When I tried MoI for the first time, everything made sense to me and everything felt so easy to do. But when it came to rotating an object, that was the only time I had to stop and think what was happening. I dare CAD users would've glided through it.
> Do you find yourself rotating objects pretty frequently? I'd be interested to know what type of stuff you're doing where you do lots of rotations, it would > help me to understand how to improve it when I am able to focus on that area.
I was hoping to try and do some organic modelling with MoI. I know MoI isn't really designed for that task. But I come from a odd world where modelling with primitives is the norm (even for organic forms). But modelling with primitives means there is often lots of seams between the intersecting shapes. MoI's filleting will hopefully help me to get rid of alot of those. So my approach to making a human figure involves making all the limbs and then bringing them all together and rotating them into the correct pose. Perhaps I should just go ahead and test MoI's rotation method in practice. I may even find it easier in the long run. With the current method, it'll mean that I'll be able to select an arm and set the rotation axis point to the shoulder.
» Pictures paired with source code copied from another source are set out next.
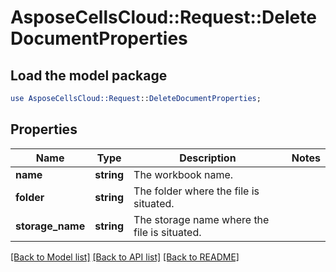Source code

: # AsposeCellsCloud::Request::DeleteDocumentProperties 

## Load the model package
```perl
use AsposeCellsCloud::Request::DeleteDocumentProperties;
```

## Properties
Name | Type | Description | Notes
------------ | ------------- | ------------- | -------------
**name** | **string** | The workbook name. |
**folder** | **string** | The folder where the file is situated. |
**storage_name** | **string** | The storage name where the file is situated. |  

[[Back to Model list]](../README.md#documentation-for-requests) [[Back to API list]](../README.md#documentation-for-api-endpoints) [[Back to README]](../README.md)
> I would like to enable this as an option at some point. I have thought some about putting a kind of illustrator-type frame around selected objects that > would allow you to grab a grip on the frame to scale or rotate the object. But it is going to be a fair amount of work, I'm not quite sure when it will be > possible to do this, I think probably not until after the V1 release...
Yeah! A frame sounds better. ...and I can't imagine the appearance of big red, green and blue widget fitting with MoI's interface style. :)
Anyway, lovely program, Michael!. I can see more developers abandoning the boring old Windows interface style in the near future, once they see MoI in action.